Starting from the line in which "of protein stability" appears, output every line down to the last line of the data below, exactly and without anything more.
= Beginning of Section =
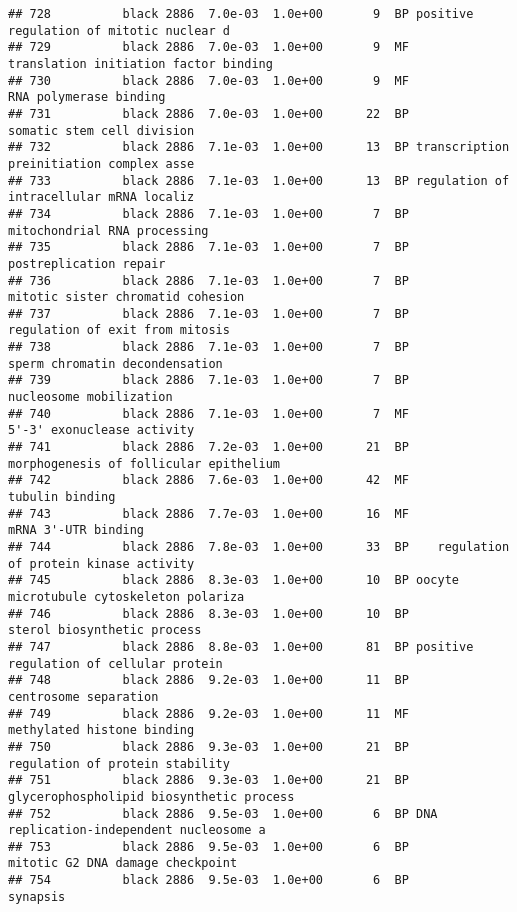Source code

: \documentclass[]{article}
\begin{document}
\begin{verbatim}
## 728          black 2886  7.0e-03  1.0e+00       9  BP positive regulation of mitotic nuclear d
## 729          black 2886  7.0e-03  1.0e+00       9  MF    translation initiation factor binding
## 730          black 2886  7.0e-03  1.0e+00       9  MF                   RNA polymerase binding
## 731          black 2886  7.0e-03  1.0e+00      22  BP               somatic stem cell division
## 732          black 2886  7.1e-03  1.0e+00      13  BP transcription preinitiation complex asse
## 733          black 2886  7.1e-03  1.0e+00      13  BP regulation of intracellular mRNA localiz
## 734          black 2886  7.1e-03  1.0e+00       7  BP             mitochondrial RNA processing
## 735          black 2886  7.1e-03  1.0e+00       7  BP                   postreplication repair
## 736          black 2886  7.1e-03  1.0e+00       7  BP        mitotic sister chromatid cohesion
## 737          black 2886  7.1e-03  1.0e+00       7  BP          regulation of exit from mitosis
## 738          black 2886  7.1e-03  1.0e+00       7  BP           sperm chromatin decondensation
## 739          black 2886  7.1e-03  1.0e+00       7  BP                  nucleosome mobilization
## 740          black 2886  7.1e-03  1.0e+00       7  MF               5'-3' exonuclease activity
## 741          black 2886  7.2e-03  1.0e+00      21  BP   morphogenesis of follicular epithelium
## 742          black 2886  7.6e-03  1.0e+00      42  MF                          tubulin binding
## 743          black 2886  7.7e-03  1.0e+00      16  MF                      mRNA 3'-UTR binding
## 744          black 2886  7.8e-03  1.0e+00      33  BP    regulation of protein kinase activity
## 745          black 2886  8.3e-03  1.0e+00      10  BP oocyte microtubule cytoskeleton polariza
## 746          black 2886  8.3e-03  1.0e+00      10  BP              sterol biosynthetic process
## 747          black 2886  8.8e-03  1.0e+00      81  BP positive regulation of cellular protein 
## 748          black 2886  9.2e-03  1.0e+00      11  BP                    centrosome separation
## 749          black 2886  9.2e-03  1.0e+00      11  MF               methylated histone binding
## 750          black 2886  9.3e-03  1.0e+00      21  BP          regulation of protein stability
## 751          black 2886  9.3e-03  1.0e+00      21  BP glycerophospholipid biosynthetic process
## 752          black 2886  9.5e-03  1.0e+00       6  BP DNA replication-independent nucleosome a
## 753          black 2886  9.5e-03  1.0e+00       6  BP         mitotic G2 DNA damage checkpoint
## 754          black 2886  9.5e-03  1.0e+00       6  BP                                 synapsis

\end{verbatim}
\end{document}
= End of Section =
Your solution:
## 750          black 2886  9.3e-03  1.0e+00      21  BP          regulation of protein stability
## 751          black 2886  9.3e-03  1.0e+00      21  BP glycerophospholipid biosynthetic process
## 752          black 2886  9.5e-03  1.0e+00       6  BP DNA replication-independent nucleosome a
## 753          black 2886  9.5e-03  1.0e+00       6  BP         mitotic G2 DNA damage checkpoint
## 754          black 2886  9.5e-03  1.0e+00       6  BP                                 synapsis

\end{verbatim}
\end{document}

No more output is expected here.